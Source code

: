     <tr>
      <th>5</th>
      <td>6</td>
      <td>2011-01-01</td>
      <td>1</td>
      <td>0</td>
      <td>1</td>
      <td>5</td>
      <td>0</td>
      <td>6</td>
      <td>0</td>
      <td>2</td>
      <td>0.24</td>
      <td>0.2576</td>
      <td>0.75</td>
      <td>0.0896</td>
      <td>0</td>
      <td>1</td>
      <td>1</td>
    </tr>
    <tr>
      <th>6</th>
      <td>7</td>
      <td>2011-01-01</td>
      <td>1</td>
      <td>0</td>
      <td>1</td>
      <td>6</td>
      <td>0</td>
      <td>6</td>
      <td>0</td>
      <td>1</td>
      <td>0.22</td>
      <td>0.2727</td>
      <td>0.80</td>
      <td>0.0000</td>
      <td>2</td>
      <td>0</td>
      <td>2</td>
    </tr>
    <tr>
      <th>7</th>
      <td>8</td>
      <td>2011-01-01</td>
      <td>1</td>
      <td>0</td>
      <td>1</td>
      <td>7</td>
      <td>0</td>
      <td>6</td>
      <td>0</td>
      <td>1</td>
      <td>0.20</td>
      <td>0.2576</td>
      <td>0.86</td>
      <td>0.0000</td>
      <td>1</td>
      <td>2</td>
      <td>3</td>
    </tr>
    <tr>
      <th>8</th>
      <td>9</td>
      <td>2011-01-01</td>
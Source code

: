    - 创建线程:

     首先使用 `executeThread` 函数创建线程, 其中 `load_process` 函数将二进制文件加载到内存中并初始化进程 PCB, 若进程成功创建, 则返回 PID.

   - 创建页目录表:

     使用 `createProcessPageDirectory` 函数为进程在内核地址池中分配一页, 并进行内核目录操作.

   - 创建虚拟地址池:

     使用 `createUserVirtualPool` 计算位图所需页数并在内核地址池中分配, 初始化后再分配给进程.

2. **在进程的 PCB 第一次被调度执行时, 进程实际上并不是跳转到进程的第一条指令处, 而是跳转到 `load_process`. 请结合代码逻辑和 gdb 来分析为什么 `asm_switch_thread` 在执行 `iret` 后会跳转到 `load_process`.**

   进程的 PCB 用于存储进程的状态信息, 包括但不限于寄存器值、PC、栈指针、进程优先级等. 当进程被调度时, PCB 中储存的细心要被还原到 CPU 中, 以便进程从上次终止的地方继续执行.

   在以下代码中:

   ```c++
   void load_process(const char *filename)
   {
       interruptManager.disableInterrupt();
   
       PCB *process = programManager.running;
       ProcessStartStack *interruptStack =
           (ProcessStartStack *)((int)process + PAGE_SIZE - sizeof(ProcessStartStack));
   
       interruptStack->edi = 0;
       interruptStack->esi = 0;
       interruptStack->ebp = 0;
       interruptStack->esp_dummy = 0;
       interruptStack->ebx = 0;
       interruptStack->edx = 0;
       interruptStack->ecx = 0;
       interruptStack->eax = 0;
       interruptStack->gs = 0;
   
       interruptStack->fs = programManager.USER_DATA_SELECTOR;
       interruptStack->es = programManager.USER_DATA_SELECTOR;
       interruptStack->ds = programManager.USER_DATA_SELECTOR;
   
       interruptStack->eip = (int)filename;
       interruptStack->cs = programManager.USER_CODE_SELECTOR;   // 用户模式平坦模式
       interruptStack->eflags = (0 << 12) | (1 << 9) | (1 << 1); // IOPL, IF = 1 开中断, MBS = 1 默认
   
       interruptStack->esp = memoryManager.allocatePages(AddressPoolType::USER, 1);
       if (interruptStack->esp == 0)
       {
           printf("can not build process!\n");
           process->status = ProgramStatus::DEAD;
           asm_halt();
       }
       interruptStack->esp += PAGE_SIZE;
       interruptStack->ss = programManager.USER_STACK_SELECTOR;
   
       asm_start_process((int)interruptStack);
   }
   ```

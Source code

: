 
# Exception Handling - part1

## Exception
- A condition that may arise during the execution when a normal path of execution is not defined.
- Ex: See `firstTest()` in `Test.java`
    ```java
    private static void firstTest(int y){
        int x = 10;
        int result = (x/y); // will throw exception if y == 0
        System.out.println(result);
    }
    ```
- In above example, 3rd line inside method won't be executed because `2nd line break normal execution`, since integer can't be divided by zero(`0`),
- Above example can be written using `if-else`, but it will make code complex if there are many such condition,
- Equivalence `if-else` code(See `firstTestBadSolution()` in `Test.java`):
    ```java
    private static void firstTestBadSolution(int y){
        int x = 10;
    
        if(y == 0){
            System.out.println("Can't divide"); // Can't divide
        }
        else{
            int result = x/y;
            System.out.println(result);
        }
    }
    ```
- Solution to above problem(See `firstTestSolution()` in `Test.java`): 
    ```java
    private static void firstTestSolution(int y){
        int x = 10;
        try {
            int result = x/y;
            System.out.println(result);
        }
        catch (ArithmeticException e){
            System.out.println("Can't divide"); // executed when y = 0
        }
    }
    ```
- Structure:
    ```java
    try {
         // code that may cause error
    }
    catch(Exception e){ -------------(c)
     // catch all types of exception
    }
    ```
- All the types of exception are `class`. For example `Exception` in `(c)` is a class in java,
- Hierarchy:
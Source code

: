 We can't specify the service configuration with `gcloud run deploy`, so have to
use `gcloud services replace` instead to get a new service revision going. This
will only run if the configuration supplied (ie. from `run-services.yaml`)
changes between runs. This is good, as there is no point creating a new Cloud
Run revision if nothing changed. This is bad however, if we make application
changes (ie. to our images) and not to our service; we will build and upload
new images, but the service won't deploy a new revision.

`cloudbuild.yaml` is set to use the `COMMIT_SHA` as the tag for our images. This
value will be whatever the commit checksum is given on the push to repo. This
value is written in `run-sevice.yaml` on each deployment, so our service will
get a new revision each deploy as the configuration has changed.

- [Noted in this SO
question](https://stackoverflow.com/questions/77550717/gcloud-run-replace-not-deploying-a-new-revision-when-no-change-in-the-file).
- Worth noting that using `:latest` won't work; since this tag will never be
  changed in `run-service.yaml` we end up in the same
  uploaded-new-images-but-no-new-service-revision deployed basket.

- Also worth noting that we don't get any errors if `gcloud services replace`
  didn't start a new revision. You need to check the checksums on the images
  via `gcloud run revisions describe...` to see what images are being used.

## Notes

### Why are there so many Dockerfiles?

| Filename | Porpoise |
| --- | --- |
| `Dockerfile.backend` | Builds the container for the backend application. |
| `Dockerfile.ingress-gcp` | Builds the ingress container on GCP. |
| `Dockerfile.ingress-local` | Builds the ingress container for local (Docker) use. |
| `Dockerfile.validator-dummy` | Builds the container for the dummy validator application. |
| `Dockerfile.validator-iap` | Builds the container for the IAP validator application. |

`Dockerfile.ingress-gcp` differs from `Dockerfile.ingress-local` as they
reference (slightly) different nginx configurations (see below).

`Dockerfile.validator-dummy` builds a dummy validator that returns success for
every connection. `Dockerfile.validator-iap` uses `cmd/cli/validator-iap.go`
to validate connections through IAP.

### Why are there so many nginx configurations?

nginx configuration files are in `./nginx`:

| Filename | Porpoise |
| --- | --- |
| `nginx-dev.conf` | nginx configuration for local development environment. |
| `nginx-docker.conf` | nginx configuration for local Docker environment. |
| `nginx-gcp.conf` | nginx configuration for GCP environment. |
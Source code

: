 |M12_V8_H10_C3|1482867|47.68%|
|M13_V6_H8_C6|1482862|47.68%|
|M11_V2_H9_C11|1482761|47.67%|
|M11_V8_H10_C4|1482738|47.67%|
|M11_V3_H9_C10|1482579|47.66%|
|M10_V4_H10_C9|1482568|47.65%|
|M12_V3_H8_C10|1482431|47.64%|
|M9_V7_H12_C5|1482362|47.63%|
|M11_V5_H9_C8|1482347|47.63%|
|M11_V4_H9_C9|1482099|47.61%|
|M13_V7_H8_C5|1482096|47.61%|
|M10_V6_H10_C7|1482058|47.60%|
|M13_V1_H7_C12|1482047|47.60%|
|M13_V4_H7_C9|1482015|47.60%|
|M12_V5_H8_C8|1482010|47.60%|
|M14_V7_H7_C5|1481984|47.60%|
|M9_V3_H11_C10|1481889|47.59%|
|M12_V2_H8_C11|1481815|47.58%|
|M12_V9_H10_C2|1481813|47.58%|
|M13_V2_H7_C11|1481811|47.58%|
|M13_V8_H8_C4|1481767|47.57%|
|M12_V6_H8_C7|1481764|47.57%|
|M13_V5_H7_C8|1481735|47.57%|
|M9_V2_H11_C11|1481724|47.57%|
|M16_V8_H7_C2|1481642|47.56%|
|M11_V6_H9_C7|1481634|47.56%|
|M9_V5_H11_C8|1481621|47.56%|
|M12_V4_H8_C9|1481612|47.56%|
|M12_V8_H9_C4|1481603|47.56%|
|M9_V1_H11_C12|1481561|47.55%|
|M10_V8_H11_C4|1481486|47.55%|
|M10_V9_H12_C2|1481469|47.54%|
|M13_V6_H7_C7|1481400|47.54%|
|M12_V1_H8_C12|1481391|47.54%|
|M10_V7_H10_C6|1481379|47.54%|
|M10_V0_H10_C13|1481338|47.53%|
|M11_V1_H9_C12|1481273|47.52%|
------------
PROBLEM REQUIREMENTS — Look through the data and gather every line with the string "images" in it.

RESULT OF THE EXERCISE —
changes (ie. to our images) and not to our service; we will build and upload
new images, but the service won't deploy a new revision.
`cloudbuild.yaml` is set to use the `COMMIT_SHA` as the tag for our images. This
  uploaded-new-images-but-no-new-service-revision deployed basket.
  didn't start a new revision. You need to check the checksums on the images
  via `gcloud run revisions describe...` to see what images are being used.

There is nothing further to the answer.